* _Your goal_:
Would you transcribe word for word every line from the one containing "- Bid-ask spread analysis" to the end of the data, both ends included, and leave out the rest?

* _Exercise materials_:
========================

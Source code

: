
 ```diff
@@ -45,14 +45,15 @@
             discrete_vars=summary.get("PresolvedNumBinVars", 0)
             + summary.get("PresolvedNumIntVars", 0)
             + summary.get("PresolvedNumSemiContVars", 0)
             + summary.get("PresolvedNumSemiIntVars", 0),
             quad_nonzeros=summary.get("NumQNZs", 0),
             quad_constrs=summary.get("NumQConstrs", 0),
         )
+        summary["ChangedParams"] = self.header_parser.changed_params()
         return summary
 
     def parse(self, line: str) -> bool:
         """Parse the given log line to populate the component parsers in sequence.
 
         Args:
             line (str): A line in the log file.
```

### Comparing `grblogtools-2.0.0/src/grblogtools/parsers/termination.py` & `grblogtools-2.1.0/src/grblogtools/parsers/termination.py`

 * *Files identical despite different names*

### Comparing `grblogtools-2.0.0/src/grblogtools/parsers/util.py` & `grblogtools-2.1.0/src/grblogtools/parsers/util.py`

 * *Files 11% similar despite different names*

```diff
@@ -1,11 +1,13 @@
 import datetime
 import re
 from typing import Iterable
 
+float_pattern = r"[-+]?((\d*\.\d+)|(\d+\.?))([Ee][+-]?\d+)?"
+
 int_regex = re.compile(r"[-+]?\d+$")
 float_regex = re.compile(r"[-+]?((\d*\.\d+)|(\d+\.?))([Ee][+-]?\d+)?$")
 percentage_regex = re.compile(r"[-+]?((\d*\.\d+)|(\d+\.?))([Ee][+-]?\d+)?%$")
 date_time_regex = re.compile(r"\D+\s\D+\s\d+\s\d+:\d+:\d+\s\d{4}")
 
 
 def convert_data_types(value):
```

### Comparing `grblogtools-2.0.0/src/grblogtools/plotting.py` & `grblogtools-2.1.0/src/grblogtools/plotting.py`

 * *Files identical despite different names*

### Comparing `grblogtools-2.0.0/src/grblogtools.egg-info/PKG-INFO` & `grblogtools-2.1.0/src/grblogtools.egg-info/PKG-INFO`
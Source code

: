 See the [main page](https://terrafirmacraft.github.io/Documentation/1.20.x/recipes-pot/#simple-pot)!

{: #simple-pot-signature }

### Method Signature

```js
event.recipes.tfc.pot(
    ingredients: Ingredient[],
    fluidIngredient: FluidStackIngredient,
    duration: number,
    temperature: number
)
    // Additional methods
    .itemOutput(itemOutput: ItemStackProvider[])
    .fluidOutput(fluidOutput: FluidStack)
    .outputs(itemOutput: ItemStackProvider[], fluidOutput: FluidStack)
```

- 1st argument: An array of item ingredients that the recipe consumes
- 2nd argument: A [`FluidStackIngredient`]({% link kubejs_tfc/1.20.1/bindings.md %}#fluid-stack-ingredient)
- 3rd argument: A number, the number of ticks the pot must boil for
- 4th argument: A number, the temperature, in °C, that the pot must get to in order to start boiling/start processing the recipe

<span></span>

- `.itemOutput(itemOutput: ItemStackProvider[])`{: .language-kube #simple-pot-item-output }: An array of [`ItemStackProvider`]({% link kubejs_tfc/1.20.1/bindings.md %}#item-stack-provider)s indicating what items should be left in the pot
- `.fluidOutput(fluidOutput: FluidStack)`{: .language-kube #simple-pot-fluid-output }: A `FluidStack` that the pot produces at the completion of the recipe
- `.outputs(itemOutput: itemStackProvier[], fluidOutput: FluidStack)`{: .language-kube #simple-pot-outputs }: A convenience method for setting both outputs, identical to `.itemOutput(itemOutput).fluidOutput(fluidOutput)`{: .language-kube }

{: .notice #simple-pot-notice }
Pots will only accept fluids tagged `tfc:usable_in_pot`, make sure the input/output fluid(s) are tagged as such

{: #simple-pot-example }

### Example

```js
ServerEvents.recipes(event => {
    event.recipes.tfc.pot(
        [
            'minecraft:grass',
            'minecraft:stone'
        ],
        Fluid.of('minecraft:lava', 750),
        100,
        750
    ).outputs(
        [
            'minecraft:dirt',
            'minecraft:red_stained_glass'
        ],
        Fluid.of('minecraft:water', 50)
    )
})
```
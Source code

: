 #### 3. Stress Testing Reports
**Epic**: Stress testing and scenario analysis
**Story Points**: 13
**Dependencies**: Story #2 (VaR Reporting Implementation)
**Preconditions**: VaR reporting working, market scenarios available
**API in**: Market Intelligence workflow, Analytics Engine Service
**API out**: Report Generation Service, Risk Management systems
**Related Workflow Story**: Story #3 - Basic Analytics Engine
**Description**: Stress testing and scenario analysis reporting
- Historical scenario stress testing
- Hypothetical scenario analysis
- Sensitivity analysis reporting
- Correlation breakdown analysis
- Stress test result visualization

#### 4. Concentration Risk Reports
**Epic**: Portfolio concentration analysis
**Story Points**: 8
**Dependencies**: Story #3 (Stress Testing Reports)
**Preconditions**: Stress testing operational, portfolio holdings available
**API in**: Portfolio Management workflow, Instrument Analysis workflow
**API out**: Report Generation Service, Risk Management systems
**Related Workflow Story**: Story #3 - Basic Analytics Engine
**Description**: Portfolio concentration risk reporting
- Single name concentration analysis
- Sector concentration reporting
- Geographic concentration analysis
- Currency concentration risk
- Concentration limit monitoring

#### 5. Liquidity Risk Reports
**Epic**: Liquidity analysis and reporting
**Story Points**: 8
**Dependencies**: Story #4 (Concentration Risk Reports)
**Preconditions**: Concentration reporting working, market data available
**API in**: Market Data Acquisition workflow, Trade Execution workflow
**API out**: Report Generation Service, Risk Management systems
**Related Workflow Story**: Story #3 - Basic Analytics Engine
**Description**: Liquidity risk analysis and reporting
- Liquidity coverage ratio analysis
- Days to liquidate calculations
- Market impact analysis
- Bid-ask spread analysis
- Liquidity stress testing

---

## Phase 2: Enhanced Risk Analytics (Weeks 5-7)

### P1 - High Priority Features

========================

* _Written reply_:
- Bid-ask spread analysis
- Liquidity stress testing

---

## Phase 2: Enhanced Risk Analytics (Weeks 5-7)

### P1 - High Priority Features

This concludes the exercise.